About 35 years ago, I studied gifts in my first semester in my first year at law school. To make a “gift”, I learned that you must have the intention to make a gift, that you must actually complete the transfer to the giftee and that you cannot receive any benefit or consideration for doing so. A gift is a fully unilateral and voluntary action. In retrospect, the quiet backwater of gift law was on the curriculum to illustrate some of the most basic legal concepts underlying the concept of “property” in the common law.
On May 16, 2014, Kathryn Kossow lost in the Supreme Court of Canada. She had claimed big charitable gifts on her tax returns.
I suspect that it was attractive to Ms. Kossow to borrow some money interest-free, and with the loan proceeds and some cash of her own, make a large donation to a charity, claim a nice sized charitable credit against her taxes on her other income, and pay some small amount (in relation to the taxes saved) into an account that, with the miracle of compound interest, would sufficiently grow to pay off the loan over 25 years.
It was a complicated scheme, developed by promoters with reputable accounting and law firms, but at its core, the plan depended on the provisions of the Income Tax Act that a taxpayer is entitled by law to a charitable tax credit for gifts made to registered charities. Ms Kossow pledged a large charitable donation. She was given a 25 year interest-free loan equal to 80% of the pledge. She made up the remaining 20% with her own money and also paid an amount into an escrow account which, it was calculated, would sufficiently grow over 25 years to pay off the interest-free loan. And she paid the promoters for their ingenuity and to cover the fees of the many well-known and reputable accountants and lawyers who did all of the financial and legal engineering.
Too bad for Kathryn Kossow. She, her advisers, the promoters, and their lawyers and accountants were so immersed, it appears, in the beauty of generating tax credits by intricately weaving disparate bits and pieces together that they overlooked that basic, simple principle from my first year law school class that a gift must be voluntary, without any benefit or consideration.

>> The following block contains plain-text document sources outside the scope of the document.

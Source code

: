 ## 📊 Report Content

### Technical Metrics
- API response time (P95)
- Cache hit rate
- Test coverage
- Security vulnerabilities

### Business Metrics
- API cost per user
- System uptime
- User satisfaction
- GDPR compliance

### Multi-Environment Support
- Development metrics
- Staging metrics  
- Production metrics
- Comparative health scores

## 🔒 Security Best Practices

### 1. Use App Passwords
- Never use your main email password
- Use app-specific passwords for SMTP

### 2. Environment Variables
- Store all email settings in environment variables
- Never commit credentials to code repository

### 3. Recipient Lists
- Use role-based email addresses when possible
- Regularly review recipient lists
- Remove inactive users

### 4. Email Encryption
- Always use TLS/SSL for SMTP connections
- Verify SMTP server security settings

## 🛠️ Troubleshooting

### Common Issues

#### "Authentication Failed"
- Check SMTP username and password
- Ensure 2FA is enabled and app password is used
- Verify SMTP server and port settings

Ms. Kossow would never have received the loan if she had not pledged the gift to the charity. The 25-year, interest-free loan was clearly a benefit to her for making the payment to the charity, with the result that the payment was not a gift at all, and therefore, she was not entitled to the charitable gift tax credit.

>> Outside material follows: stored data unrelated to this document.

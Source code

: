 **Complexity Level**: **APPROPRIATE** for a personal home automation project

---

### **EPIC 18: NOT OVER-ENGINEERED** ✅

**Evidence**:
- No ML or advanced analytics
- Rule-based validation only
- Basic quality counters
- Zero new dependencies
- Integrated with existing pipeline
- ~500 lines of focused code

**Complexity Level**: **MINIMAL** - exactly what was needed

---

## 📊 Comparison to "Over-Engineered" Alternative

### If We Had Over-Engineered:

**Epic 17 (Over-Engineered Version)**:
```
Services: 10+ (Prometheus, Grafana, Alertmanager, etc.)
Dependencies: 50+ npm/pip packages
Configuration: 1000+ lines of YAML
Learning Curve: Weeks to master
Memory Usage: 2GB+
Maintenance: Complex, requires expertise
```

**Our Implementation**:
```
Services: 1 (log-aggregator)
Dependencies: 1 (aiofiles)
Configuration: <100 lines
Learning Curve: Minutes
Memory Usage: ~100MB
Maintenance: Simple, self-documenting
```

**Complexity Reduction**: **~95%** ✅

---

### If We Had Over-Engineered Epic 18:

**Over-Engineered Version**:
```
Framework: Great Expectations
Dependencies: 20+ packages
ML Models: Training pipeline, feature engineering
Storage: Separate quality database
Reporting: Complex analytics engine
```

As a result of the Kossow decision and several others like it, the leveraged gift schemes which were actively promoted a few years ago are now dead in the water.

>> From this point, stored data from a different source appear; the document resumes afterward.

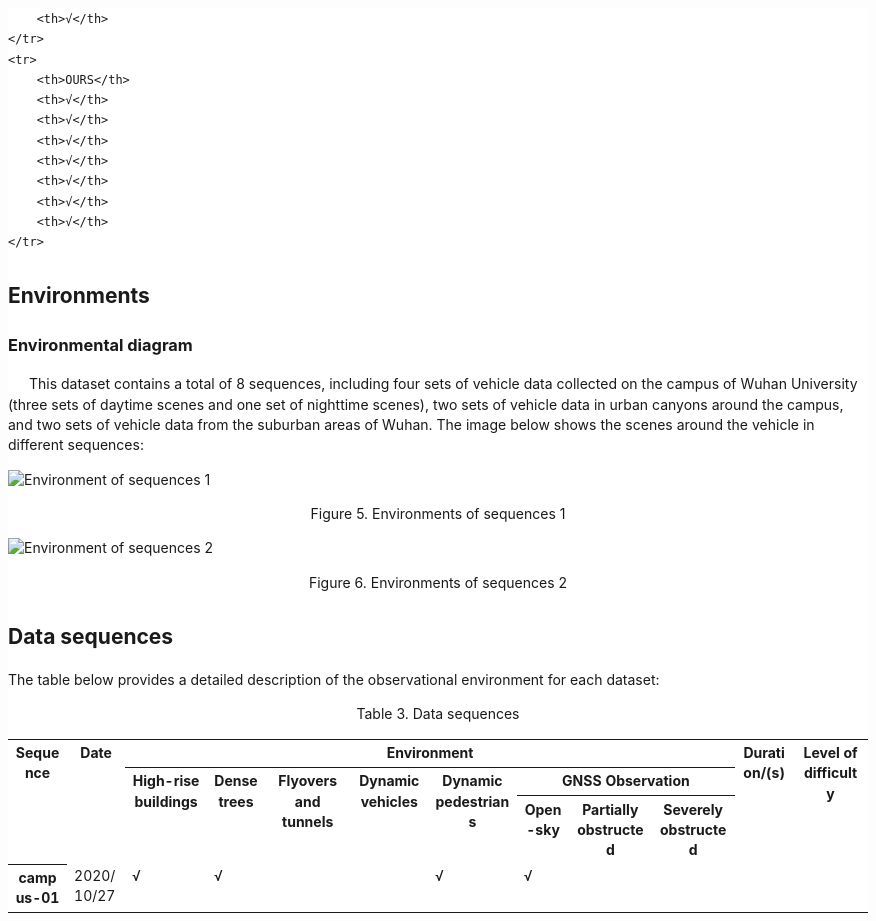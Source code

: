         <th>√</th>
    </tr>
    <tr>
        <th>OURS</th>
        <th>√</th>
        <th>√</th>
        <th>√</th>
        <th>√</th>
        <th>√</th>
        <th>√</th>
        <th>√</th>
    </tr>
</table>
 
## Environments
### Environmental diagram
&ensp;&ensp;&ensp;This dataset contains a total of 8 sequences, including four sets of vehicle data collected on the campus of Wuhan University (three sets of daytime scenes and one set of nighttime scenes), two sets of vehicle data in urban canyons around the campus, and two sets of vehicle data from the suburban areas of Wuhan. The image below shows the scenes around the vehicle in different sequences:  

![Environment of sequences 1](/figures/environment1.png)  
<p align="center">Figure 5. Environments of sequences 1</p> 

![Environment of sequences 2](/figures/environment2.png)  
<p align="center">Figure 6. Environments of sequences 2</p> 

## Data sequences
The table below provides a detailed description of the observational environment for each dataset:
<p align="center">Table 3. Data sequences</p> 
<table>
    <tr>
        <th rowspan=3 align="center">Sequence</th>
        <th rowspan=3 align="center">Date</th>
        <th colspan=8 align="center">Environment</th>
        <th rowspan=3 align="center">Duration/(s)</th>
        <th rowspan=3 align="center">Level of difficulty</th>
    </tr>
    <tr>
        <th rowspan=2>High-rise buildings</th>
        <th rowspan=2>Dense trees</th>
        <th rowspan=2>Flyovers and tunnels</th>
        <th rowspan=2>Dynamic vehicles</th>
        <th rowspan=2>Dynamic pedestrians</th>
        <th colspan=3>GNSS Observation</th>
    </tr>
     <tr>
        <th>Open-sky</th>
        <th>Partially obstructed</th>
        <th>Severely obstructed</th>
    </tr>
    <tr>
        <th>campus-01</th>
        <td>2020/10/27</td>
        <td>√</td>
        <td>√</td>
        <td></td>
        <td></td>
        <td>√</td>
        <td>√</td>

The real point is that in complex business transactions including tax-driven deals like the one Ms Kossow signed up to, it is easy to get lost in the intricate detail, or to envisage an end-result that is so desirable that seductive tic-tac-toe logic is created to justify it.
In to-day’s complex business world, be careful if it is too easy; be wary if it is too neat and cute; be afraid of Rembrandt’s created by fitting puzzle pieces together.
And the more so when everyone else gets paid early in the game.